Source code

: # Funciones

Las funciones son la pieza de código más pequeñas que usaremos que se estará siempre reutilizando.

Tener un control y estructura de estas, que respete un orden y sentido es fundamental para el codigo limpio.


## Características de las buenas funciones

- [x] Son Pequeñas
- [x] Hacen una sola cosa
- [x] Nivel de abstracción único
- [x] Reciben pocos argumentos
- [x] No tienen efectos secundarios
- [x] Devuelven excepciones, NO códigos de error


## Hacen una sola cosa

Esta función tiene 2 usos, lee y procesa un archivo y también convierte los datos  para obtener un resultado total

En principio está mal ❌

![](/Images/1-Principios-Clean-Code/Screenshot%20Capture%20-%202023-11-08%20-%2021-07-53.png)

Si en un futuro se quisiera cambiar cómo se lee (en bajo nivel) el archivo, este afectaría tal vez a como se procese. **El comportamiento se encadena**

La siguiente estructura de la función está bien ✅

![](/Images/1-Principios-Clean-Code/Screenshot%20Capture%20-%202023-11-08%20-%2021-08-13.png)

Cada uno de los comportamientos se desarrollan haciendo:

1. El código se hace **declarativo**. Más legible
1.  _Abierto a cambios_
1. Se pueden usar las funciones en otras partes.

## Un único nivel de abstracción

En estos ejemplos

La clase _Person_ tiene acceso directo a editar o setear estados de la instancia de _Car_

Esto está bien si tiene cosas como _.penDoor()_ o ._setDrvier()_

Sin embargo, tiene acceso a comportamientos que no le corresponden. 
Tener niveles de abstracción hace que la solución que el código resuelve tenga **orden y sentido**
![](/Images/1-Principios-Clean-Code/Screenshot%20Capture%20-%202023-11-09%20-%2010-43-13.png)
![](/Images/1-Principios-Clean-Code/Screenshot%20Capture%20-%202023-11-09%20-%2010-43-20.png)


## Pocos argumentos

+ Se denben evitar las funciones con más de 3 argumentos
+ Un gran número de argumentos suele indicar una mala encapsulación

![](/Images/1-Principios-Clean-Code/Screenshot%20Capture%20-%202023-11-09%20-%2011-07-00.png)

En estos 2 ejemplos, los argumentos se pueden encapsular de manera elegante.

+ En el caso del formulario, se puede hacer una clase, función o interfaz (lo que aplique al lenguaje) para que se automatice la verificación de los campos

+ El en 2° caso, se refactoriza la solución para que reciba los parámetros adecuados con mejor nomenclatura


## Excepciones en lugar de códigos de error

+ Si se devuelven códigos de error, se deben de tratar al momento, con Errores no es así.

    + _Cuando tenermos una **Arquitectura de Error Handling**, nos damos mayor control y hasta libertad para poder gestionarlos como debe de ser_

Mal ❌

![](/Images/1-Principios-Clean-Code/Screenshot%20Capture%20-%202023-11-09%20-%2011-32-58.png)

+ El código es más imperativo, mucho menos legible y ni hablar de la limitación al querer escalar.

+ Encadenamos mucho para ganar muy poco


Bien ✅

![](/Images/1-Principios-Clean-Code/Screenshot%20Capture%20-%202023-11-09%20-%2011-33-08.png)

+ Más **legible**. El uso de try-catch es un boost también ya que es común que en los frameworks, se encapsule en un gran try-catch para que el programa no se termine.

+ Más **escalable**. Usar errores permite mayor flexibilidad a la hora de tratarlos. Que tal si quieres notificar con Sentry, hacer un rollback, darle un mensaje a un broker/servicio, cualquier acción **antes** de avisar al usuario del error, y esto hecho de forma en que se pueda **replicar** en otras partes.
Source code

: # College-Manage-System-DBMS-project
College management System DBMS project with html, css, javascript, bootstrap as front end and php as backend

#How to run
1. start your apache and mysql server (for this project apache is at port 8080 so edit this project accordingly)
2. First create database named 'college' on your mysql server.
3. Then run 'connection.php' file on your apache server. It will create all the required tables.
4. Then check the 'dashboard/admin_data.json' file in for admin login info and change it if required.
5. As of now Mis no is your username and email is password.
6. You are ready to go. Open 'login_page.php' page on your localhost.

▶ **What you should do**
Within the entries above, how many lines include the word "sentido"? Respond with the number only.

▶ **Answer section**
2